I cooked these buns this morning, and they were delicious. Stu told me so at least 3 times in between mouthfuls of hot, butter soaked bread. Baking bread makes me feel really clever and accomplished and this recipe is easy so I can pass that same feeling on to you. I didn’t bother piping a cross on the top or glazing these as per the original recipe because it doesn’t add any flavour but does add additional washing up! Therefore, no point. Henceforth they are referred to as “hot fruit buns”!.

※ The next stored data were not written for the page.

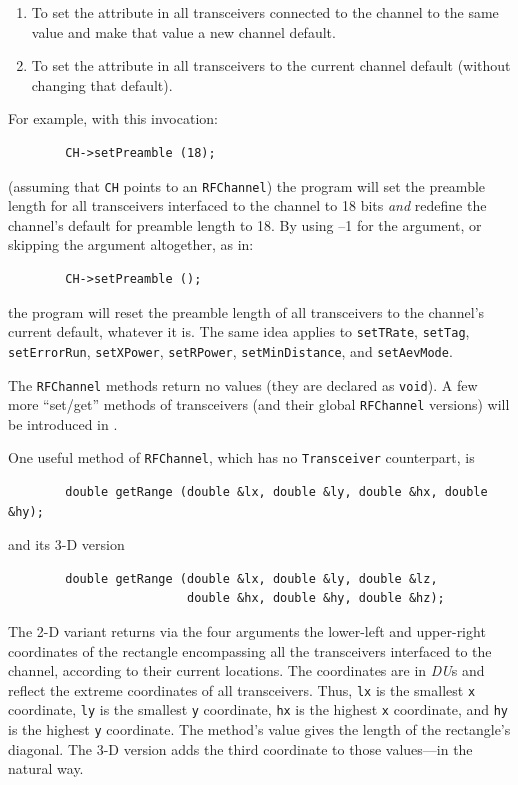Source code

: \begin{enumerate}
\item
To set the attribute in all transceivers connected to the channel to the same
value and make that value a new channel default.
\item
To set the attribute in all transceivers to the current channel default
(without changing that default).
\end{enumerate}

\noindent
For example, with this invocation:
\begin{verbatim}
        CH->setPreamble (18);
\end{verbatim}
\noindent
(assuming that {\tt CH} points to an {\tt RFChannel}) the program will set the
preamble length for all transceivers interfaced to the channel to 18 bits
{\em and\/} redefine the channel's default for preamble length to 18.
By using --1 for the argument, or skipping the argument altogether, as in:
\begin{verbatim}
        CH->setPreamble ();
\end{verbatim}
the program will reset the preamble length of all transceivers to the channel's
current default, whatever it is.
The same idea applies to {\tt setTRate},
{\tt setTag},
{\tt setErrorRun},
{\tt setXPower},
{\tt setRPower},
{\tt setMinDistance}, and
{\tt setAevMode}.

The {\tt RFChannel} methods return no values (they are declared as {\tt void}).
A few more ``set/get'' methods of transceivers (and their global 
{\tt RFChannel} versions) will be introduced in .

One useful method of {\tt RFChannel}, which has no
{\tt Transceiver} counterpart, is
\begin{verbatim}
        double getRange (double &lx, double &ly, double &hx, double &hy);
\end{verbatim}
\noindent
and its 3-D version
\begin{verbatim}
        double getRange (double &lx, double &ly, double &lz,
                         double &hx, double &hy, double &hz);
\end{verbatim}
\noindent
The 2-D variant
returns via the four arguments the lower-left and upper-right
coordinates of the rectangle encompassing all the transceivers interfaced
to the channel, according to their current locations.
The coordinates are in {\em DU\/}s and reflect the extreme coordinates of
all transceivers.
Thus, {\tt lx} is the smallest {\tt x} coordinate, {\tt ly} is the smallest
{\tt y} coordinate, {\tt hx} is the highest {\tt x} coordinate, and
{\tt hy} is the highest {\tt y} coordinate.
The method's value gives the length of the rectangle's diagonal.
The 3-D version adds the third coordinate to those values---in the
natural way.

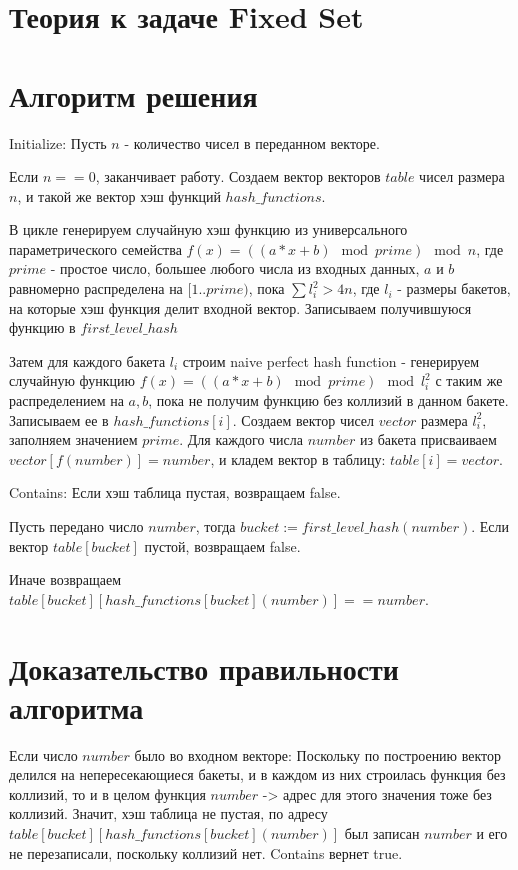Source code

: \documentclass{article}
\begin{document}
\section*{Теория к задаче Fixed Set}
\section{Алгоритм решения}

Initialize:
Пусть $n$ - количество чисел в переданном векторе.

Если $n == 0$, заканчивает работу.
Создаем вектор векторов $table$ чисел размера $n$, и такой же вектор хэш функций $hash\_functions$.

В цикле генерируем случайную хэш функцию из универсального параметрического семейства $f(x) = ((a*x + b) \mod prime) \mod n $, где $prime$ - простое число, большее любого числа из входных данных, $a$ и $b$ равномерно распределена на $[1..prime)$, пока $\sum l_i^2 > 4n$, где $l_i$ - размеры бакетов, на которые хэш функция делит входной вектор. Записываем получившуюся функцию в $first\_level\_hash$

Затем для каждого бакета $l_i$ строим naive perfect hash function - генерируем случайную функцию $f(x) = ((a*x + b) \mod prime) \mod l_i^2 $ с таким же распределением на $a, b$, пока не получим функцию без коллизий в данном бакете. Записываем ее в $hash\_functions[i]$. Создаем вектор чисел $vector$ размера $l_i^2$, заполняем значением $prime$. Для каждого числа $number$ из бакета присваиваем $vector[f(number)] = number$, и кладем вектор в таблицу: $table[i] = vector$.

Contains:
Если хэш таблица пустая, возвращаем false.

Пусть передано число $number$, тогда $bucket := first\_level\_hash(number)$. Если вектор $table[bucket]$ пустой, возвращаем false.

Иначе возвращаем $table[bucket][hash\_functions[bucket](number)] == number$.

\section{Доказательство правильности алгоритма}

Если число $number$ было во входном векторе: Поскольку по построению вектор делился на непересекающиеся бакеты, и в каждом из них строилась функция без коллизий, то и в целом функция $number$ -> адрес для этого значения тоже без коллизий. Значит, хэш таблица не пустая, по адресу $table[bucket][hash\_functions[bucket](number)]$ был записан $number$ и его не перезаписали, поскольку коллизий нет. Contains вернет true.
\end{document}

When making bread it is best to use bread or pizza flour if you have it because it has a higher gluten content than regular flour. This will lead to a chewier, better textured final product. Sour cherries may be hard to find even if you have a fancy grocer, so you can substitute with cranberries if you like. The packet I bought was short 50g per the recipe, so I substituted sultanas instead. Raisins would be good too! Or even dried apricots… use this recipe as a jumping board to new flavour combinations and let me know what you come up with.
- 750g (5 cups) bread flour
- 55g (1/4 cup) caster sugar
- 2 sachets (7g each) dried yeast
- 1 1/2 tsp mixed spice
- 1 1/2 tsp cinnamon
- 1 tsp salt
- 150g (1 cup) dried sour cherries
- 70g (1/2 cup) currants or sultanas
- 440ml (1 3/4 cups) milk
- 60g butter, cubed
- 1 egg, lightly whisked
- 1 tsp natural vanilla essence (side note: I make my own with used vanilla pods and rum)
- 100g good quality dark chocolate, chopped
- Put the flour, sugar, yeast, spices and salt in a large bowl and mix to combine. Stir through dried berries and currants.
- Combine the butter and milk in a small saucepan and warm until the butter has melted. Beat in the egg with a fork and then pour into the dry ingredients and stir together.
- You can knead in the bowl if your bowl is big enough and you want to keep your bench clean, or tip the dough onto your floured bench. Knead for about 10 minutes, adding more flour when the dough gets tacky and continue until the dough is smooth. Mind the cherries shooting out from the dough as you knead!
- Clean your mixing bowl and lightly oil the sides. Place the dough in the bowl, cover and set aside for about an hour to double in size.
- Dust a baking tray with flour. Punch the dough down with your fist (best part!) and tip onto your floured bench again. Add the chopped chocolate and knead until the chocolate is incorporated into the dough.
- Cut your dough into 12 equal pieces. Shape each piece into a ball** and place on the baking tray. Cover and set aside for another 30 minutes or so until doubled in size again.
- Preheat oven to 180C. When the buns are ready to go in the oven, you can glaze the tops with a beaten egg. Cook for about 25 minutes until cooked through and sounding hollow when the base is tapped.
** How to roll rolls – I’m still learning!